Physical or mental disability was associated with higher likelihood of non-disclosure. There may be less access to services or information on social and behaviour change communication and the importance of HIV status disclosure due to disability. Additionally, there may be interaction among disabilities, HIV status, and stigma. It has been substantially established that people with disabilities experience discriminatory behaviors from nondisabled persons [72,73,74], and in fact stigma has been shown to be one of the most important barriers to HIV status disclosure [15,16,17]. As such, those who are disabled may already be burdened by stigma in their communities, and in order to limit increased stigma from HIV status- whether positive or negative- they prefer to keep their status confidential. Programs and interventions should provide particular support to those with disabilities to improve HIV status disclosure, as well as reducing stigma toward the disabled and PLHIV in the community.

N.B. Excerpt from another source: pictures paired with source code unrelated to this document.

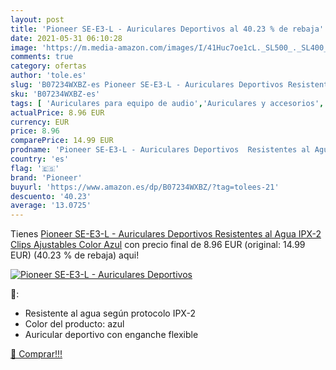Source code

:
 ```yaml
---
layout: post
title: 'Pioneer SE-E3-L - Auriculares Deportivos al 40.23 % de rebaja'
date: 2021-05-31 06:10:28
image: 'https://m.media-amazon.com/images/I/41Huc7oe1cL._SL500_._SL400_.jpg'
comments: true
category: ofertas
author: 'tole.es'
slug: 'B07234WXBZ-es Pioneer SE-E3-L - Auriculares Deportivos Resistentes al...'
sku: 'B07234WXBZ-es'
tags: [ 'Auriculares para equipo de audio','Auriculares y accesorios','Electrónica','auriculares','pioneer', ]
actualPrice: 8.96 EUR
currency: EUR
price: 8.96
comparePrice: 14.99 EUR
prodname: 'Pioneer SE-E3-L - Auriculares Deportivos  Resistentes al Agua IPX-2  Clips Ajustables  Color Azul'
country: 'es'
flag: '🇪🇸'
brand: 'Pioneer'
buyurl: 'https://www.amazon.es/dp/B07234WXBZ/?tag=tolees-21'
descuento: '40.23'
average: '13.0725'
---
```


Tienes [Pioneer SE-E3-L - Auriculares Deportivos  Resistentes al Agua IPX-2  Clips Ajustables  Color Azul](https://www.amazon.es/dp/B07234WXBZ/?tag=tolees-21) con precio final de  8.96 EUR (original: 14.99 EUR) (40.23 %  de rebaja) aqui!

[![Pioneer SE-E3-L - Auriculares Deportivos](https://m.media-amazon.com/images/I/41Huc7oe1cL._SL500_._SL400_.jpg)](https://www.amazon.es/dp/B07234WXBZ/?tag=tolees-21)

🔎:

- Resistente al agua según protocolo IPX-2
- Color del producto: azul
- Auricular deportivo con enganche flexible

[🛒 Comprar!!!](https://www.amazon.es/dp/B07234WXBZ/?tag=tolees-21)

Finally, there was a significant association between lack of health insurance and HIV status non-disclosure. It is possible that caregivers who do not have health insurance are likely to be without good health seeking behaviour, thus less likely to disclose their HIV status to the program. This implies that improving health insurance coverage is likely to increase HIV status disclosure to community-based HIV programs, thus offering a basis for timely service delivery. Unfortunately, there was no related evidence of this association from the literature, thus a need for further research to investigate the underlying mechanisms of the observed association.

Limitations

This study did not analyze results of caregiver disclosure in relation to HIV status of CCW volunteers because the project does not collect that information. However, we have observed in program implementation that HIV-positive CCWs are living examples of HIV disclosure that can positively influence others in their community to disclose.

Conclusions

Close to 40% of caregivers of OVC in Tanzania did not disclose their HIV status to the USAID Kizazi Kipya program during enrollment. HIV status non-disclosure was significantly associated with sex, age, marital status, education, wealth quintile, place of residence, health insurance, and physical and/or mental disability. While better education, economic empowerment to address poverty, and expanding health insurance coverage are likely to improve HIV status disclosure, targeted efforts to improve disclosure may be required for men, unmarried, widows, rural areas, the disabled, and elderly populations.

The USAID Kizazi Kipya program provides context-specific direct and indirect services to all members of the enrolled households. For caregivers who disclose their HIV status to the program as HIV positive and not on treatment, escorted referral to initiate the treatment is provided. If the caregiver is already on ART, enquiries about adherence are made, and adherence counselling is made if necessary. Therefore, in view of these results, there is a clear missed opportunity for timely provision of readily available care and treatment services for caregivers that might have been HIV positive as well as linking HIV-negative caregivers and/or at-risk caregivers with prevention services. Further research is needed for better understanding of the underlying mechanisms for these findings.